En début de soirée, Roberto Alagna a fait une excellente impression, le medium solide et assombri ne manquait pas d’assurance, et l’aigu souverain était émis avec facilité. L’émotion était au rendez-vous au cours de son air d’entrée et de son premier duo avec Elisabeth. Toute sa scène avec Posa était d’une tenue exemplaire et c’est à peine si au cours du second duo avec la Reine pourtant très expressif, quelques graillons trahissaient son état de santé. Après le premier entracte, Sergio Escobar prend la relève. Jetons un voile pudique sur sa prestation au troisième acte où, paralysé par le trac, il peinait à émettre un son correct. Au cours des actes suivants, le ténor espagnol est parvenu à livrer une interprétation plus qu’honorable. Etienne Dupuis campe un Posa juvénile au timbre séduisant. Si sa voix n’a pas l’ampleur de celle d’un Tézier, son incarnation tout en demi-teintes ne manque pas de conviction. Sa ligne de chant élégante et stylée fait merveille dans « Per me giunto è il dì supremo » et les accents poignants dont il parsème « O Carlo, ascolta » lui valent une ovation méritée. Grand habitué du rôle de Philippe II, René Pape offre l’image d’un souverain autoritaire dont il laisse entrevoir les failles. Si sa scène avec l’Inquisiteur est d’une haute tenue, la basse allemande ne peut masquer l’usure de ses moyens dans un « Ella giammai m’amò » certes bouleversant mais dont la ligne de chant hachée trahit le passage des ans. Face à lui, Vitalij Kowaljow est un inquisiteur au timbre clair et au registre grave par trop confidentiel. Aleksandra Kurzak affronte avec bonheur les difficultés d’un rôle qui la pousse presque jusqu’aux limites de ses possibilités. Sans jamais forcer ses moyens, elle campe une Elisabeth touchante et volontaire avec une voix claire et limpide. L’aigu est rayonnant et le grave audible. Elle parsème son chant d’ineffables demi-teintes et de notes filées du plus bel effet, tout comme sa messa di voce sur le mot « Francia » dans « Tu che le vanità ».

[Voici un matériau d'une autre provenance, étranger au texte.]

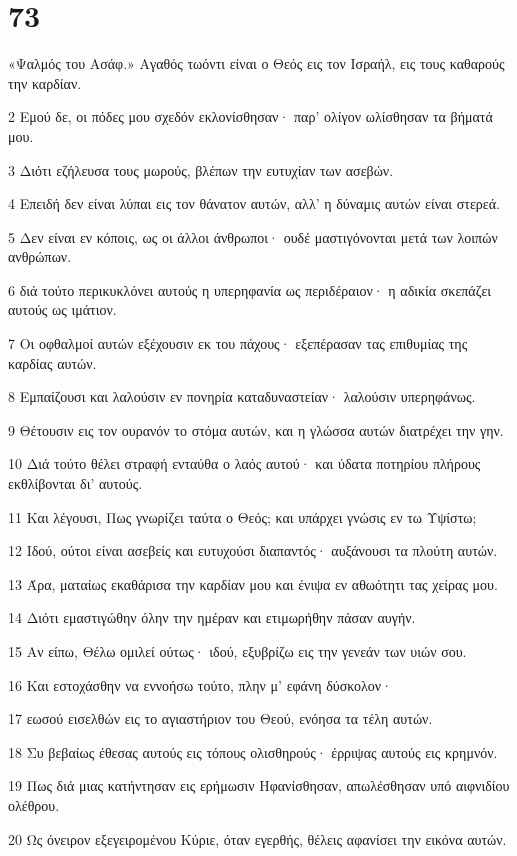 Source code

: \chapter{73}

\par «Ψαλμός του Ασάφ.» Αγαθός τωόντι είναι ο Θεός εις τον Ισραήλ, εις τους καθαρούς την καρδίαν.
\par 2 Εμού δε, οι πόδες μου σχεδόν εκλονίσθησαν· παρ' ολίγον ωλίσθησαν τα βήματά μου.
\par 3 Διότι εζήλευσα τους μωρούς, βλέπων την ευτυχίαν των ασεβών.
\par 4 Επειδή δεν είναι λύπαι εις τον θάνατον αυτών, αλλ' η δύναμις αυτών είναι στερεά.
\par 5 Δεν είναι εν κόποις, ως οι άλλοι άνθρωποι· ουδέ μαστιγόνονται μετά των λοιπών ανθρώπων.
\par 6 διά τούτο περικυκλόνει αυτούς η υπερηφανία ως περιδέραιον· η αδικία σκεπάζει αυτούς ως ιμάτιον.
\par 7 Οι οφθαλμοί αυτών εξέχουσιν εκ του πάχους· εξεπέρασαν τας επιθυμίας της καρδίας αυτών.
\par 8 Εμπαίζουσι και λαλούσιν εν πονηρία καταδυναστείαν· λαλούσιν υπερηφάνως.
\par 9 Θέτουσιν εις τον ουρανόν το στόμα αυτών, και η γλώσσα αυτών διατρέχει την γην.
\par 10 Διά τούτο θέλει στραφή ενταύθα ο λαός αυτού· και ύδατα ποτηρίου πλήρους εκθλίβονται δι' αυτούς.
\par 11 Και λέγουσι, Πως γνωρίζει ταύτα ο Θεός; και υπάρχει γνώσις εν τω Υψίστω;
\par 12 Ιδού, ούτοι είναι ασεβείς και ευτυχούσι διαπαντός· αυξάνουσι τα πλούτη αυτών.
\par 13 Άρα, ματαίως εκαθάρισα την καρδίαν μου και ένιψα εν αθωότητι τας χείρας μου.
\par 14 Διότι εμαστιγώθην όλην την ημέραν και ετιμωρήθην πάσαν αυγήν.
\par 15 Αν είπω, Θέλω ομιλεί ούτως· ιδού, εξυβρίζω εις την γενεάν των υιών σου.
\par 16 Και εστοχάσθην να εννοήσω τούτο, πλην μ' εφάνη δύσκολον·
\par 17 εωσού εισελθών εις το αγιαστήριον του Θεού, ενόησα τα τέλη αυτών.
\par 18 Συ βεβαίως έθεσας αυτούς εις τόπους ολισθηρούς· έρριψας αυτούς εις κρημνόν.
\par 19 Πως διά μιας κατήντησαν εις ερήμωσιν Ηφανίσθησαν, απωλέσθησαν υπό αιφνιδίου ολέθρου.
\par 20 Ως όνειρον εξεγειρομένου Κύριε, όταν εγερθής, θέλεις αφανίσει την εικόνα αυτών.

Des seconds rôles tous impeccables, citons le moine sonore de Sava Vernić et le Tebaldo au timbre chaud et homogène de Eve-Maud Hubeaux.
L’Orchestre de l’Opéra de Paris en grande forme et les Chœurs remarquablement préparés par José Luis Basso sont placés sous la baguette énergique de Fabio Luisi qui adopte des tempos généralement rapides avec un sens aigu du théâtre, notamment dans les grandes scènes de foule, spectaculaires.